Basics of running TensorFlow on NAISS systems¶
Getting the notebook¶
This notebook and the other demo material can be found through the Github repo for the course website at https://github.com/NAISS-Training/ai-intro/tree/main/docs/demos/.
You can download it with:
wget https://raw.githubusercontent.com/NAISS-Training/ai-intro/refs/heads/main/docs/demos/tf_basics.ipynb
Setting up the software environment¶
The software for this demo was set-up with using an Apptainer container. Apptainer only runs on Linux, but is available on most HPC clusters. The recipe for this containers can be found among the demo material. To fetch and build do:
wget https://raw.githubusercontent.com/NAISS-Training/ai-intro/refs/heads/main/docs/demos/tf-bundle.def
apptainer build tf-bundle.sif tf-bundle.def
You can then launch a jupyter lab instance with:
apptainer exec tf-bundle.sif jupyter lab
Alvis Open OnDemand Runtime¶
For use with the Alvis Open OnDemand you want to use a custom runtime:
wget https://raw.githubusercontent.com/NAISS-Training/ai-intro/refs/heads/main/docs/demos/tf-container.sh
mkdir -p ~/portal/jupyter/
mv tf-bundle-container.sh ~/portal/jupyter/
When you have done this, then this runtime should become an option in the runtime drop-down for the Jupyter interactive app.
Dataset set-up¶
In [ ]:
import os
import pickle
from glob import iglob
import numpy as np
from tensorflow.data import Dataset
def get_cifar10(datadir: str = "/mimer/NOBACKUP/Datasets/CIFAR/cifar-10-batches-py") -> Dataset:
x, y = [], []
for file in iglob(os.path.join(datadir, "data_batch_*")):
with open(file, "rb") as f:
d = pickle.load(f, encoding="bytes")
x.append(d[b"data"])
y.extend(d[b"labels"])
x = np.concatenate(x).reshape(-1, 3, 32, 32).transpose(0,2,3,1)
y = np.array(y)
return Dataset.from_tensor_slices((x, y))
Model set-up¶
In [ ]:
from tensorflow.keras import layers, models, Model
def get_model(
*,
num_classes: int,
input_shape: tuple[int, ...] = (32, 32, 3),
) -> Model:
return models.Sequential([
layers.Conv2D(64, 3, padding="same", activation="relu", input_shape=(32, 32, 3)),
layers.Conv2D(64, 3, padding="same", activation="relu"),
layers.MaxPooling2D(),
layers.Conv2D(128, 3, padding="same", activation="relu"),
layers.Conv2D(128, 3, padding="same", activation="relu"),
layers.MaxPooling2D(),
layers.Conv2D(256, 3, padding="same", activation="relu"),
layers.Conv2D(256, 3, padding="same", activation="relu"),
layers.GlobalMaxPooling2D(),
layers.Dense(1024, activation="relu"),
layers.Dense(num_classes),
])
In [ ]:
import tensorflow as tf
from tensorflow.keras.losses import SparseCategoricalCrossentropy
from tensorflow.keras.metrics import SparseCategoricalAccuracy
from tensorflow.keras.optimizers import AdamW
# Set seed for reproducibility
# see also https://www.tensorflow.org/api_docs/python/tf/config/experimental/enable_op_determinism
tf.random.set_seed(10037)
# Prepare dataset (this is a tiny dataset so we are generous with the shuffling)
dataset = get_cifar10()
dataset = dataset.shuffle(buffer_size=dataset.cardinality(), reshuffle_each_iteration=True)
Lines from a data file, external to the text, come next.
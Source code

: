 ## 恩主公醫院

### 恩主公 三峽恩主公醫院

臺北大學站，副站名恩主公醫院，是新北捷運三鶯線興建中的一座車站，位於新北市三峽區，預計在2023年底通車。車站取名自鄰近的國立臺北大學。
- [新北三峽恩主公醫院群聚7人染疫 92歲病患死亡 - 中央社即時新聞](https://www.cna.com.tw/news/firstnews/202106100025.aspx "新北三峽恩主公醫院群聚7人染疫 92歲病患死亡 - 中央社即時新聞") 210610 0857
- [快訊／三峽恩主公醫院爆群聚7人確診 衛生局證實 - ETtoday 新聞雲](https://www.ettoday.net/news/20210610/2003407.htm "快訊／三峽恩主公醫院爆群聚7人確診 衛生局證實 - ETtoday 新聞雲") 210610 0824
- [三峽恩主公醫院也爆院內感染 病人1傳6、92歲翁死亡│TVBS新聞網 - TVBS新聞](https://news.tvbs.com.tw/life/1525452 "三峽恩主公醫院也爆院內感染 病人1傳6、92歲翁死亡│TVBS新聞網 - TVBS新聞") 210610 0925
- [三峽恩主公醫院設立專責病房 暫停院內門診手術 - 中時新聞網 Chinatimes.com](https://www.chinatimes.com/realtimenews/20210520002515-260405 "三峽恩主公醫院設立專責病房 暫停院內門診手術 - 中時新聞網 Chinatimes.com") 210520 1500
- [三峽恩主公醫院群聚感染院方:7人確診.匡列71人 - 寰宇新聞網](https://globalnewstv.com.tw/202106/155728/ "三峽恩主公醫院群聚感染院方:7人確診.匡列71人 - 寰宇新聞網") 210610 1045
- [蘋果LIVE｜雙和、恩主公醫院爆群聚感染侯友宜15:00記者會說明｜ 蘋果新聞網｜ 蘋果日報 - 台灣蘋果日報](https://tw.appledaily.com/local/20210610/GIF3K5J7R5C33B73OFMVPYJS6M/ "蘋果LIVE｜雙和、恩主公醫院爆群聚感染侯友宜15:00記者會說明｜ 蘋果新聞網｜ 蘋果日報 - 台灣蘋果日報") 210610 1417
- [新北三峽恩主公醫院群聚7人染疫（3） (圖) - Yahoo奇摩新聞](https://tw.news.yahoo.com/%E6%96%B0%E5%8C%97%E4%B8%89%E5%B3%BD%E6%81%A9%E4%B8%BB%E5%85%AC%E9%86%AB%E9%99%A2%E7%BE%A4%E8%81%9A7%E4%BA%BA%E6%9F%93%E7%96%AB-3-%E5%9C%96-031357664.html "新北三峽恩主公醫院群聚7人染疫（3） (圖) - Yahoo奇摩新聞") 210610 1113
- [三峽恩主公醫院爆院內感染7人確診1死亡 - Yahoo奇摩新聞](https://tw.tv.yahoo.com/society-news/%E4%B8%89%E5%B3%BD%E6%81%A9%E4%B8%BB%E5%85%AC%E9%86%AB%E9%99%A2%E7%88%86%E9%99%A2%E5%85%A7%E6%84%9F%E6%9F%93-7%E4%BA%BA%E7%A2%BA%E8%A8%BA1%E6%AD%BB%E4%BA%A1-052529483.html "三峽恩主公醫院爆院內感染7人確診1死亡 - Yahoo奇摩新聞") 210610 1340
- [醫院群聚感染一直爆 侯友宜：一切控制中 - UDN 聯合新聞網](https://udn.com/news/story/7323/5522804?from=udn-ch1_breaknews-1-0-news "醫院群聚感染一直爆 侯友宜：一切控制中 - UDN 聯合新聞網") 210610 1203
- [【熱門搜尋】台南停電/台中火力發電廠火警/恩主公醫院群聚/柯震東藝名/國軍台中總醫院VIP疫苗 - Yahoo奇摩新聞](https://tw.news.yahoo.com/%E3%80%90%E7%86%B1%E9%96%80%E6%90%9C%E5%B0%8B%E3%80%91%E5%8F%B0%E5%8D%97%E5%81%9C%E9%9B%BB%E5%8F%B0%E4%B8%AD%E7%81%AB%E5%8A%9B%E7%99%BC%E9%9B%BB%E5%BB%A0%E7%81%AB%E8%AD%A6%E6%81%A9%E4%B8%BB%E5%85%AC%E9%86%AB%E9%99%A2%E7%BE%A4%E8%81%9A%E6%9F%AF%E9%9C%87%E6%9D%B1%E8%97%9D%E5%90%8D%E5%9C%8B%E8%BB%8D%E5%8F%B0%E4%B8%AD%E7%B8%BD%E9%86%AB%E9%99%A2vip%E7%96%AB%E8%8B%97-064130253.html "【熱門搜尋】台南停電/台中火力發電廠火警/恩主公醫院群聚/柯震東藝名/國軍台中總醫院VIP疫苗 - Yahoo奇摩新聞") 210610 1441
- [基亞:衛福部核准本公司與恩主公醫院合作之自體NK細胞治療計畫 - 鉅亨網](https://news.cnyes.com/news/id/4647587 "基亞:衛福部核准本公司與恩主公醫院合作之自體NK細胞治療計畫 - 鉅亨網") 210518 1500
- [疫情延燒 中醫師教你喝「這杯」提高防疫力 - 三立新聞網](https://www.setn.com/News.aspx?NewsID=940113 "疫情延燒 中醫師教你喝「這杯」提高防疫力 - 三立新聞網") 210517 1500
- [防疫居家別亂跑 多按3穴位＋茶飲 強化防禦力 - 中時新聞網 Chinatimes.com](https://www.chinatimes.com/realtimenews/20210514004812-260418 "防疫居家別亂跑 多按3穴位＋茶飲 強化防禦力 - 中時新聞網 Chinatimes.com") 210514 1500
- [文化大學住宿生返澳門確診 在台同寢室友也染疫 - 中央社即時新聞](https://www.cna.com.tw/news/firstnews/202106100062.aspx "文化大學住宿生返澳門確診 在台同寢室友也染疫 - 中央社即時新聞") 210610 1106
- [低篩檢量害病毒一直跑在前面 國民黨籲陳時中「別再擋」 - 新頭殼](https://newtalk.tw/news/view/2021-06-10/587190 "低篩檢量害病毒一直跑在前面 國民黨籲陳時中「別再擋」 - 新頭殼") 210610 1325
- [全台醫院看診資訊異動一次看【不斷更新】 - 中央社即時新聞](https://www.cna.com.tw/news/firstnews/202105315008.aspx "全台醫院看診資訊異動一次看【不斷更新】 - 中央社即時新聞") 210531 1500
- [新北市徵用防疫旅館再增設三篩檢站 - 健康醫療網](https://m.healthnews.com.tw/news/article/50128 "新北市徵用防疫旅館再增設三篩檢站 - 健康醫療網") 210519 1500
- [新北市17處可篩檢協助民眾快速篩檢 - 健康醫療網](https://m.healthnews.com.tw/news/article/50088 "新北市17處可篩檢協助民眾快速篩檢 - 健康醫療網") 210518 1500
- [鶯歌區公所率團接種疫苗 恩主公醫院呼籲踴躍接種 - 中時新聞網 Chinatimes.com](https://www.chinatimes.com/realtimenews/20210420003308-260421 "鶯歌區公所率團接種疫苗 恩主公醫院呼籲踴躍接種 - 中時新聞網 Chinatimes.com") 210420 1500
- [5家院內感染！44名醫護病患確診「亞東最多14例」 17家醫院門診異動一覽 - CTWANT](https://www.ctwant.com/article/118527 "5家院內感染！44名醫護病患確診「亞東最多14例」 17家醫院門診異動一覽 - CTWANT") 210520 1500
# Prepare model, optimizer and metrics
model = get_model(num_classes=10)
model.compile(
optimizer=tf.keras.optimizers.AdamW(learning_rate=1e-3),
loss=tf.keras.losses.SparseCategoricalCrossentropy(from_logits=True),
metrics=[
tf.keras.metrics.SparseCategoricalAccuracy(name="acc"),
],
)
# Add checkpointing callback
checkpoint_cb = tf.keras.callbacks.ModelCheckpoint(
filepath="tf_checkpoints/epoch_{epoch:02d}",
save_weights_only=True,
save_best_only=False,
)
# Run the training
history = model.fit(
dataset.batch(512).prefetch(tf.data.AUTOTUNE),
epochs=5,
callbacks=[checkpoint_cb],
)
# The stderr is unfortunately spammed due to
# - https://github.com/tensorflow/tensorflow/issues/73487
# but I don't want to filter it entirely in case there are some relevant warnings
In [ ]:
# TensorFlow reserves most of the VRAM on start-up, so external monitoring doesn't work.
# This is one way to do it.
for gpu in tf.config.list_physical_devices("GPU"):
# https://www.tensorflow.org/api_docs/python/tf/config/experimental/get_memory_info
peak_vram = tf.config.experimental.get_memory_info(gpu.name[-5:])['peak']
print(f"Peak memory used by {gpu.name}: {peak_vram / 1024**3:.2f} GiB")
Exercises¶
- Check if the code makes use of the GPU as expected with monitoring tools.
- Optional: Read the Lightning documentation on Checkpointing and
- Figure out where checkpoints are stored
- Continue training from a checkpoint
In [ ]: